What Fossil Fuel Companies Knew—And When They Knew It

For eventhatsodd.com – What Is Wrong With Us?

In 1977, a senior scientist at Exxon named James Black briefed company executives on carbon dioxide and climate. His message was clear: burning fossil fuels was increasing CO2 in the atmosphere, this would cause global warming, and the effects could be catastrophic. Exxon’s own research confirmed it. They knew. In 1977.

In 1988, NASA scientist James Hansen testified before Congress that global warming had begun. The science was settled. The evidence was overwhelming. Major oil companies had known for over a decade.

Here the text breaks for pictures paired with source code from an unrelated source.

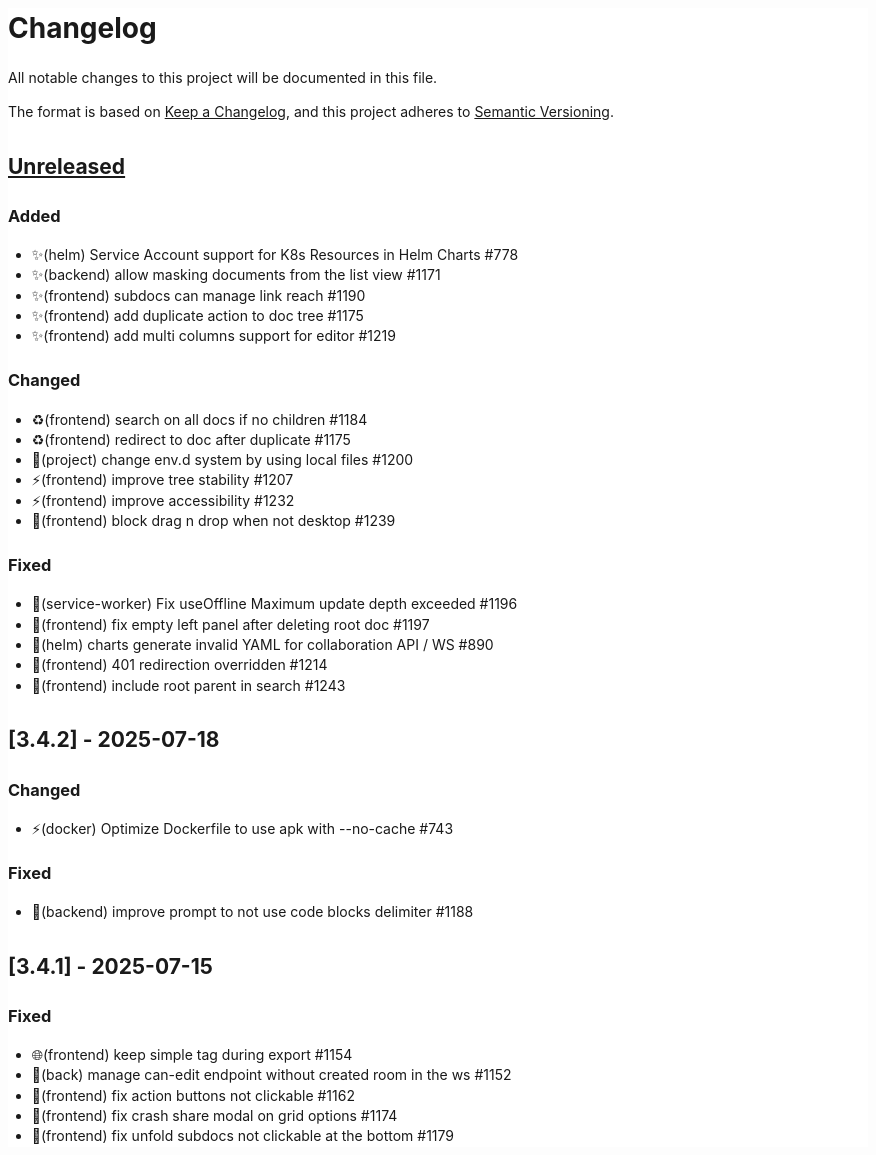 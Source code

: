 # Changelog

All notable changes to this project will be documented in this file.

The format is based on [Keep a Changelog](https://keepachangelog.com/en/1.0.0),
and this project adheres to
[Semantic Versioning](https://semver.org/spec/v2.0.0.html).

## [Unreleased]

### Added

- ✨(helm) Service Account support for K8s Resources in Helm Charts #778
- ✨(backend) allow masking documents from the list view #1171
- ✨(frontend) subdocs can manage link reach #1190
- ✨(frontend) add duplicate action to doc tree #1175
- ✨(frontend) add multi columns support for editor #1219

### Changed

- ♻️(frontend) search on all docs if no children #1184
- ♻️(frontend) redirect to doc after duplicate #1175
- 🔧(project) change env.d system by using local files #1200
- ⚡️(frontend) improve tree stability #1207
- ⚡️(frontend) improve accessibility #1232
- 🛂(frontend) block drag n drop when not desktop #1239

### Fixed

- 🐛(service-worker) Fix useOffline Maximum update depth exceeded #1196
- 🐛(frontend) fix empty left panel after deleting root doc #1197
- 🐛(helm) charts generate invalid YAML for collaboration API / WS #890
- 🐛(frontend) 401 redirection overridden #1214
- 🐛(frontend) include root parent in search #1243

## [3.4.2] - 2025-07-18

### Changed

- ⚡️(docker) Optimize Dockerfile to use apk with --no-cache #743

### Fixed

- 🐛(backend) improve prompt to not use code blocks delimiter #1188

## [3.4.1] - 2025-07-15

### Fixed

- 🌐(frontend) keep simple tag during export #1154
- 🐛(back) manage can-edit endpoint without created room
  in the ws #1152
- 🐛(frontend) fix action buttons not clickable #1162
- 🐛(frontend) fix crash share modal on grid options #1174
- 🐛(frontend) fix unfold subdocs not clickable at the bottom #1179


[unreleased]: https://github.com/suitenumerique/docs/compare/v3.4.2...main
[v3.4.2]: https://github.com/suitenumerique/docs/releases/v3.4.2
[v3.4.1]: https://github.com/suitenumerique/docs/releases/v3.4.1
[v3.4.0]: https://github.com/suitenumerique/docs/releases/v3.4.0
[v3.3.0]: https://github.com/suitenumerique/docs/releases/v3.3.0
[v3.2.1]: https://github.com/suitenumerique/docs/releases/v3.2.1
[v3.2.0]: https://github.com/suitenumerique/docs/releases/v3.2.0
[v3.1.0]: https://github.com/suitenumerique/docs/releases/v3.1.0
[v3.0.0]: https://github.com/suitenumerique/docs/releases/v3.0.0
[v2.6.0]: https://github.com/suitenumerique/docs/releases/v2.6.0
[v2.5.0]: https://github.com/suitenumerique/docs/releases/v2.5.0
[v2.4.0]: https://github.com/suitenumerique/docs/releases/v2.4.0
[v2.3.0]: https://github.com/suitenumerique/docs/releases/v2.3.0
[v2.2.0]: https://github.com/suitenumerique/docs/releases/v2.2.0
[v2.1.0]: https://github.com/suitenumerique/docs/releases/v2.1.0
[v2.0.1]: https://github.com/suitenumerique/docs/releases/v2.0.1
[v2.0.0]: https://github.com/suitenumerique/docs/releases/v2.0.0
[v1.10.0]: https://github.com/suitenumerique/docs/releases/v1.10.0
[v1.9.0]: https://github.com/suitenumerique/docs/releases/v1.9.0
[v1.8.2]: https://github.com/suitenumerique/docs/releases/v1.8.2
[v1.8.1]: https://github.com/suitenumerique/docs/releases/v1.8.1
[v1.8.0]: https://github.com/suitenumerique/docs/releases/v1.8.0
[v1.7.0]: https://github.com/suitenumerique/docs/releases/v1.7.0
[v1.6.0]: https://github.com/suitenumerique/docs/releases/v1.6.0
[1.5.1]: https://github.com/suitenumerique/docs/releases/v1.5.1
[1.5.0]: https://github.com/suitenumerique/docs/releases/v1.5.0
[1.4.0]: https://github.com/suitenumerique/docs/releases/v1.4.0
[1.3.0]: https://github.com/suitenumerique/docs/releases/v1.3.0
[1.2.1]: https://github.com/suitenumerique/docs/releases/v1.2.1
[1.2.0]: https://github.com/suitenumerique/docs/releases/v1.2.0
[1.1.0]: https://github.com/suitenumerique/docs/releases/v1.1.0
[1.0.0]: https://github.com/suitenumerique/docs/releases/v1.0.0
[0.1.0]: https://github.com/suitenumerique/docs/releases/v0.1.0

What happened next wasn’t denial born of ignorance. It was a deliberate, coordinated campaign to manufacture doubt, funded by the very companies whose own scientists had confirmed the threat. This wasn’t a scientific debate. It was a business decision: protect profits by delaying action, regardless of the cost to everyone else.

Let’s look at what they knew, when they knew it, and what they did with that knowledge.

What They Knew and When

The fossil fuel industry’s own scientists understood climate change decades before it became public knowledge.

1970s-1980s: Exxon began researching CO2 and climate in the 1970s. Internal documents show their scientists accurately predicted warming, sea level rise, and disruption to ecosystems. A 1982 internal Exxon memo stated that doubling atmospheric CO2 would increase global temperatures by 3°C and noted this “can have significant economic effects.” They knew the science. They knew the consequences.

The American Petroleum Institute (API), the industry trade group, received similar warnings from their own researchers. A 1980 API task force report stated: “There is unanimous agreement in the scientific community that a temperature increase of this magnitude would bring about significant changes in the Earth’s climate.”

Shell’s internal documents from 1988 acknowledged that CO2 “could have major environmental implications” including sea level rise that would threaten low-lying countries. They understood the physics. They understood the risks.

By the late 1980s, the scientific consensus was clear, and fossil fuel companies knew it. Their own research confirmed it. But instead of acting on that knowledge—or even being honest about it—they chose a different path.

The Deliberate Campaign to Manufacture Doubt

When the science became public and pressure for action grew, fossil fuel companies didn’t admit what they knew. They launched a decades-long campaign to manufacture doubt, delay regulation, and protect profits.

The playbook wasn’t new—it was copied directly from the tobacco industry.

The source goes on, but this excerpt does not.